In Toronto, a significant Modernist heritage landscape that has avoided such a fate is the Queen’s Park Complex at 900 Bay Street, built between 1964 and 1971 as the Government of Ontario’s flagship offices. Surrounding the four-tower complex, beautifully integrated with the architecture and site, is a peaceful, serene oasis of greenery designed by Hideo Sasaki, the renowned Japanese-American landscape architect, with Richard Strong of the Sasaki firm’s Toronto office. Trained at Harvard University and later chair of the school’s department of landscape design, Sasaki was a leading Modernist landscape architect of the postwar era and received worldwide acclaim for classics such as Greenacre Park in New York City, Eero Saarinen’s Deere & Company World Headquarters in Moline, Illinois and Waterfront Park in Charleston, South Carolina.

IMG_8681 Queens Park Complex LR

For the Queen’s Park Complex landscape, Sasaki eschewed the windswept plaza-and-a-sculpture clichés of the period and instead established a series of outdoor rooms on all four sides of the site, enclosed by plantings and linked by carefully considered pedestrian connections.
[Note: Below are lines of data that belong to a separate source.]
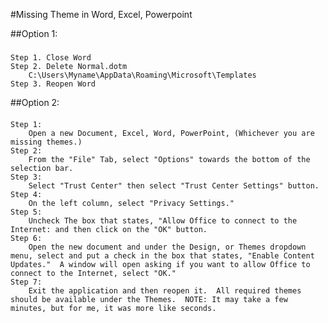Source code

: #Missing Theme in Word, Excel, Powerpoint

##Option 1:
###
	Step 1. Close Word
	Step 2. Delete Normal.dotm
		C:\Users\Myname\AppData\Roaming\Microsoft\Templates
	Step 3. Reopen Word
	
##Option 2:
####
	Step 1:
		Open a new Document, Excel, Word, PowerPoint, (Whichever you are missing themes.)
	Step 2:
		From the "File" Tab, select "Options" towards the bottom of the selection bar.
	Step 3:
		Select "Trust Center" then select "Trust Center Settings" button.
	Step 4:
		On the left column, select "Privacy Settings."
	Step 5:
		Uncheck The box that states, "Allow Office to connect to the Internet: and then click on the "OK" button.
	Step 6:
		Open the new document and under the Design, or Themes dropdown menu, select and put a check in the box that states, "Enable Content Updates."  A window will open asking if you want to allow Office to connect to the Internet, select "OK."
	Step 7:
		Exit the application and then reopen it.  All required themes should be available under the Themes.  NOTE: It may take a few minutes, but for me, it was more like seconds. 
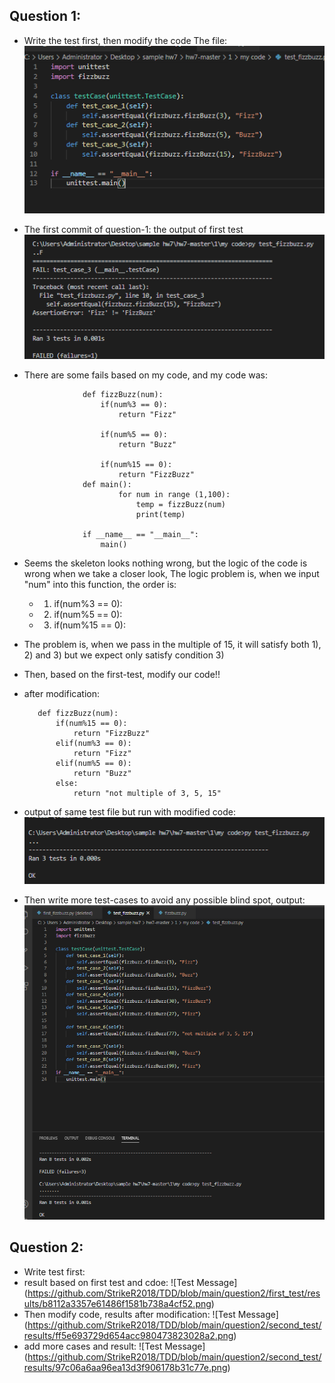 ## Question 1:

* Write the test first,  then modify the code 
The file:
![Test Message](https://github.com/StrikeR2018/TDD/blob/main/first-testfile.png)
* The first commit of question-1: the output of first test
![Test Message](https://github.com/StrikeR2018/TDD/blob/main/question1/first_test/results/results-first.png)

 * There are some fails based on my code, and my code was:

                    def fizzBuzz(num):
                        if(num%3 == 0):
                            return "Fizz" 

                        if(num%5 == 0):
                            return "Buzz"

                        if(num%15 == 0):
                            return "FizzBuzz"
                    def main():
                            for num in range (1,100):
                                temp = fizzBuzz(num)
                                print(temp)

                    if __name__ == "__main__":
                        main()
                        
* Seems the skeleton looks nothing wrong, but the logic of the code is wrong when we take a closer look,
The logic problem is, when we input "num" into this function, the order is:
     *  1) if(num%3 == 0):
     *  2) if(num%5 == 0):
    *   3) if(num%15 == 0):
* The problem is, when we pass in the multiple of 15, it will satisfy both 1), 2) and 3) but we expect
only satisfy condition 3)

* Then, based on the first-test, modify our code!!
* after modification:

         def fizzBuzz(num):
             if(num%15 == 0):
                 return "FizzBuzz"
             elif(num%3 == 0):
                 return "Fizz" 
             elif(num%5 == 0):
                 return "Buzz"
             else: 
                 return "not multiple of 3, 5, 15"     

* output of same test file but run with modified code:
![Test Message](https://github.com/StrikeR2018/TDD/blob/main/question1/second_test/results/results-second-test.png)

* Then write more test-cases to avoid any possible blind spot, output:
![Test Message](https://github.com/StrikeR2018/TDD/blob/main/question1/third_test/results/final-results.png)

## Question 2:
* Write test first:
* result based on first test and cdoe:
  ![Test Message] (https://github.com/StrikeR2018/TDD/blob/main/question2/first_test/results/b8112a3357e61486f1581b738a4cf52.png)
* Then modify code, results after modification:
![Test Message] (https://github.com/StrikeR2018/TDD/blob/main/question2/second_test/results/ff5e693729d654acc980473823028a2.png)
* add more cases and result:
![Test Message] (https://github.com/StrikeR2018/TDD/blob/main/question2/second_test/results/97c06a6aa96ea13d3f906178b31c77e.png)
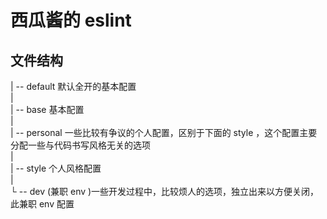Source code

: # 西瓜酱的 eslint 

## 文件结构

 | -- default  默认全开的基本配置  
 |  
 | -- base     基本配置  
 |  
 | -- personal 一些比较有争议的个人配置，区别于下面的 style ，这个配置主要分配一些与代码书写风格无关的选项  
 |  
 | -- style    个人风格配置   
 |  
 └ -- dev      (兼职 env )一些开发过程中，比较烦人的选项，独立出来以方便关闭，此兼职 env 配置 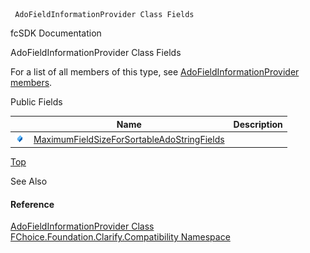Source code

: ﻿     AdoFieldInformationProvider Class Fields                                                   

fcSDK Documentation

AdoFieldInformationProvider Class Fields

For a list of all members of this type, see [AdoFieldInformationProvider members](FChoice.Foundation.Clarify.Compatibility~FChoice.Foundation.Clarify.Compatibility.AdoFieldInformationProvider_members.md).

Public Fields

|   | Name | Description |
| --- | --- | --- |
| ![Public Field](dotnetimages/publicField.png) | [MaximumFieldSizeForSortableAdoStringFields](FChoice.Foundation.Clarify.Compatibility~FChoice.Foundation.Clarify.Compatibility.AdoFieldInformationProvider~MaximumFieldSizeForSortableAdoStringFields.md) |   |

[Top](#top)

See Also

#### Reference

[AdoFieldInformationProvider Class](FChoice.Foundation.Clarify.Compatibility~FChoice.Foundation.Clarify.Compatibility.AdoFieldInformationProvider.md)  
[FChoice.Foundation.Clarify.Compatibility Namespace](FChoice.Foundation.Clarify.Compatibility~FChoice.Foundation.Clarify.Compatibility_namespace.md)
The primary landscape faces Bay Street to the east and is the most formal and urbane, a limestone entrance court bordered by Japanese yew hedges and subtly divided by elevated planting areas, seating benches and rows of Japanese flowering crabapple and white birch trees. Greeting arrivals at the busy Bay/Wellesley corner is The Three Graces, a sculptural bronze fountain by Gerald Gladstone that emerges from a series of shallow reflecting pools. The north, west and southwest landscapes are more informal, with gently sloping berms and naturalistic clusters of trees and shrubs amid green lawns.
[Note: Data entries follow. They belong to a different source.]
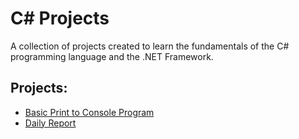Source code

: # C# Projects
A collection of projects created to learn the fundamentals of the C# programming language and the .NET Framework.

## Projects:
* [Basic Print to Console Program](https://github.com/ada-chavez/Tech-Academy-Projects/tree/master/TTA_C_SHARP/AcmeAccounting)
* [Daily Report](https://github.com/ada-chavez/Tech-Academy-Projects/tree/master/TTA_C_SHARP/DailyReport)
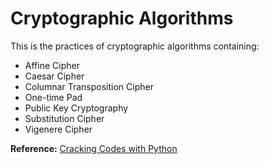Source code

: # Cryptographic Algorithms
This is the practices of cryptographic algorithms containing:


- Affine Cipher
- Caesar Cipher
- Columnar Transposition Cipher
- One-time Pad
- Public Key Cryptography
- Substitution Cipher
- Vigenere Cipher

**Reference:**
[Cracking Codes with Python](https://nostarch.com/crackingcodes)
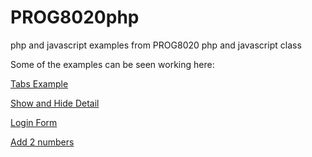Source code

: PROG8020php
===========

php and javascript examples from PROG8020 php and javascript class

Some of the examples can be seen working here:

[Tabs Example](http://rhildred.github.io/PROG8020phpjavascript/tabsexample/)

[Show and Hide Detail](http://rhildred.github.io/PROG8020phpjavascript/otherjavascript/showHideDetail.html)

[Login Form](http://rhildred.github.io/PROG8020phpjavascript/otherjavascript/login.html)

[Add 2 numbers](http://rhildred.github.io/PROG8020phpjavascript/otherjavascript/Add2Numbers.html)
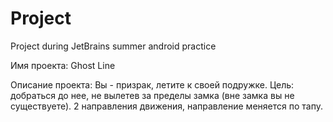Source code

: # Project
Project during JetBrains summer android practice

Имя проекта: Ghost Line

Описание проекта: Вы - призрак, летите к своей подружке. Цель: добраться до нее, не вылетев за пределы замка (вне замка вы не существуете). 2 направления движения, направление меняется по тапу.
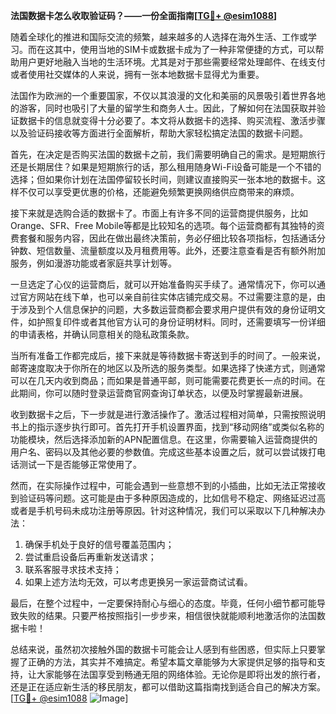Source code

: **法国数据卡怎么收取验证码？——一份全面指南[[TG💪+ @esim1088](https://t.me/s/esim1088)]**

随着全球化的推进和国际交流的频繁，越来越多的人选择在海外生活、工作或学习。而在这其中，使用当地的SIM卡或数据卡成为了一种非常便捷的方式，可以帮助用户更好地融入当地的生活环境。尤其是对于那些需要经常处理邮件、在线支付或者使用社交媒体的人来说，拥有一张本地数据卡显得尤为重要。

法国作为欧洲的一个重要国家，不仅以其浪漫的文化和美丽的风景吸引着世界各地的游客，同时也吸引了大量的留学生和商务人士。因此，了解如何在法国获取并验证数据卡的信息就变得十分必要了。本文将从数据卡的选择、购买流程、激活步骤以及验证码接收等方面进行全面解析，帮助大家轻松搞定法国的数据卡问题。

首先，在决定是否购买法国的数据卡之前，我们需要明确自己的需求。是短期旅行还是长期居住？如果是短期旅行的话，那么租用随身Wi-Fi设备可能是一个不错的选择；但如果你计划在法国停留较长时间，则建议直接购买一张本地的数据卡。这样不仅可以享受更优惠的价格，还能避免频繁更换网络供应商带来的麻烦。

接下来就是选购合适的数据卡了。市面上有许多不同的运营商提供服务，比如Orange、SFR、Free Mobile等都是比较知名的选项。每个运营商都有其独特的资费套餐和服务内容，因此在做出最终决策前，务必仔细比较各项指标，包括通话分钟数、短信数量、流量额度以及月租费用等。此外，还要注意查看是否有额外附加服务，例如漫游功能或者家庭共享计划等。

一旦选定了心仪的运营商后，就可以开始准备购买手续了。通常情况下，你可以通过官方网站在线下单，也可以亲自前往实体店铺完成交易。不过需要注意的是，由于涉及到个人信息保护的问题，大多数运营商都会要求用户提供有效的身份证明文件，如护照复印件或者其他官方认可的身份证明材料。同时，还需要填写一份详细的申请表格，并确认同意相关的隐私政策条款。

当所有准备工作都完成后，接下来就是等待数据卡寄送到手的时间了。一般来说，邮寄速度取决于你所在的地区以及所选的服务类型。如果选择了快递方式，则通常可以在几天内收到商品；而如果是普通平邮，则可能需要花费更长一点的时间。在此期间，你可以随时登录运营商官网查询订单状态，以便及时掌握最新进展。

收到数据卡之后，下一步就是进行激活操作了。激活过程相对简单，只需按照说明书上的指示逐步执行即可。首先打开手机设置界面，找到“移动网络”或类似名称的功能模块，然后选择添加新的APN配置信息。在这里，你需要输入运营商提供的用户名、密码以及其他必要的参数值。完成这些基本设置之后，就可以尝试拨打电话测试一下是否能够正常使用了。

然而，在实际操作过程中，可能会遇到一些意想不到的小插曲，比如无法正常接收到验证码等问题。这可能是由于多种原因造成的，比如信号不稳定、网络延迟过高或者是手机号码未成功注册等原因。针对这种情况，我们可以采取以下几种解决办法：

1. 确保手机处于良好的信号覆盖范围内；
2. 尝试重启设备后再重新发送请求；
3. 联系客服寻求技术支持；
4. 如果上述方法均无效，可以考虑更换另一家运营商试试看。

最后，在整个过程中，一定要保持耐心与细心的态度。毕竟，任何小细节都可能导致失败的结果。只要严格按照指引一步步来，相信很快就能顺利地激活你的法国数据卡啦！

总结来说，虽然初次接触外国的数据卡可能会让人感到有些困惑，但实际上只要掌握了正确的方法，其实并不难搞定。希望本篇文章能够为大家提供足够的指导和支持，让大家能够在法国享受到畅通无阻的网络体验。无论你是即将出发的旅行者，还是正在适应新生活的移民朋友，都可以借助这篇指南找到适合自己的解决方案。[[TG💪+ @esim1088](https://t.me/s/esim1088) ![Image](https://i.postimg.cc/4NQfJmqS/Snipaste-2025-05-13-00-14-12.png)]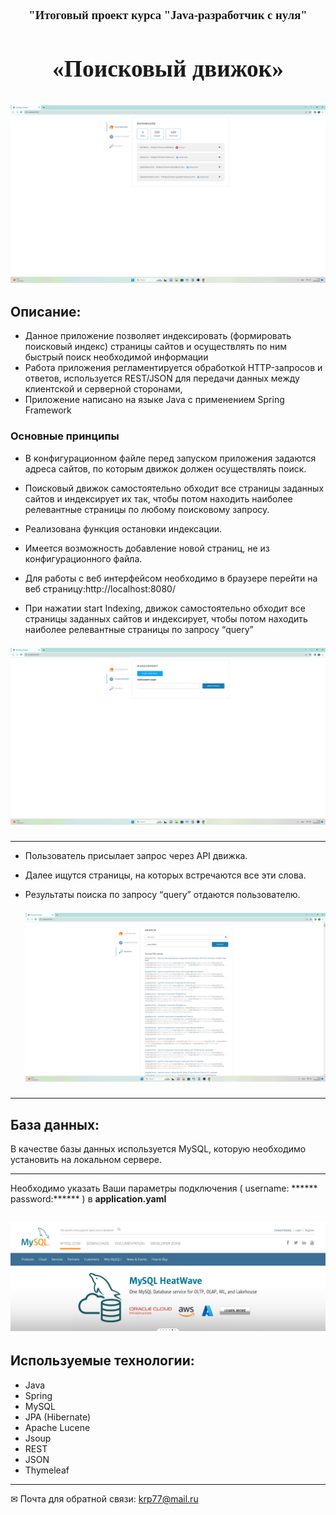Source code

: <center><font size="3" face="Georgia"> <h3> "Итоговый проект курса "Java-разработчик с нуля"
</h3></font>
</center>
<center><font size="6" face="Georgia"> <h3>
«Поисковый движок» </h3></font>
</center>
<h2 align="center">

![image](./image/3.png )</h2>


## Описание:
- Данное приложение позволяет индексировать (формировать поисковый индекс) страницы сайтов и осуществлять по ним быстрый поиск необходимой информации
- Работа приложения регламентируется обработкой  HTTP-запросов и ответов, используется REST/JSON для передачи данных между клиентской и серверной сторонами,
- Приложение написано на языке Java с  применением  Spring Framework


### Основные принципы 

- В конфигурационном файле перед запуском приложения задаются адреса сайтов, по которым движок должен осуществлять поиск.
- Поисковый движок самостоятельно обходит все страницы заданных сайтов и индексирует их  так, чтобы потом находить наиболее релевантные страницы по любому поисковому запросу.
- Реализована функция остановки индексации.
- Имеется возможность  добавление новой страниц,  не из конфигурационного файла.
- Для работы с веб интерфейсом необходимо в браузере перейти на веб страницу:http://localhost:8080/


- При нажатии start Indexing, движок самостоятельно обходит все страницы заданных сайтов и индексирует, чтобы потом находить наиболее релевантные страницы по запросу “query”
<h2 align="center" style="margin: 0; padding: 0;">

  ![image](./image/2.png )</h2>
____

- Пользователь присылает запрос через API движка.
- Далее ищутся страницы, на которых встречаются все эти слова.
- Результаты поиска по запросу “query” отдаются пользователю.

  <h2 align="center" style="margin: 0; padding: 0;">

  ![image](./image/4.png)</h2>




____
## База данных:

В качестве базы данных используется MySQL, которую необходимо установить на локальном сервере. 
____

Необходимо указать Ваши параметры подключения ( username: ******  password:****** ) в **application.yaml**

<h2 align="center">

![image](./image/5.png )</h2>

## Используемые технологии:

- Java
- Spring 
- MySQL
- JPA (Hibernate)
- Apache Lucene
- Jsoup
- REST
- JSON
- Thymeleaf

____
  ✉ Почта для обратной связи:
  <a href="">krp77@mail.ru</a>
All the landscapes flow smoothly together, connected by a continuous ground plane of limestone pavers. Adding to the engaging and rewarding pedestrian experience is the sheltering effect of the deep entrance porticos at the base of the towers and the high quality of the building itself: the elegant, subtle detailing, fine materials and impeccable craftsmanship reward close study. The complex exudes a sense of pride and purpose, a belief in government as a force for positive change that seems poignant in today’s context.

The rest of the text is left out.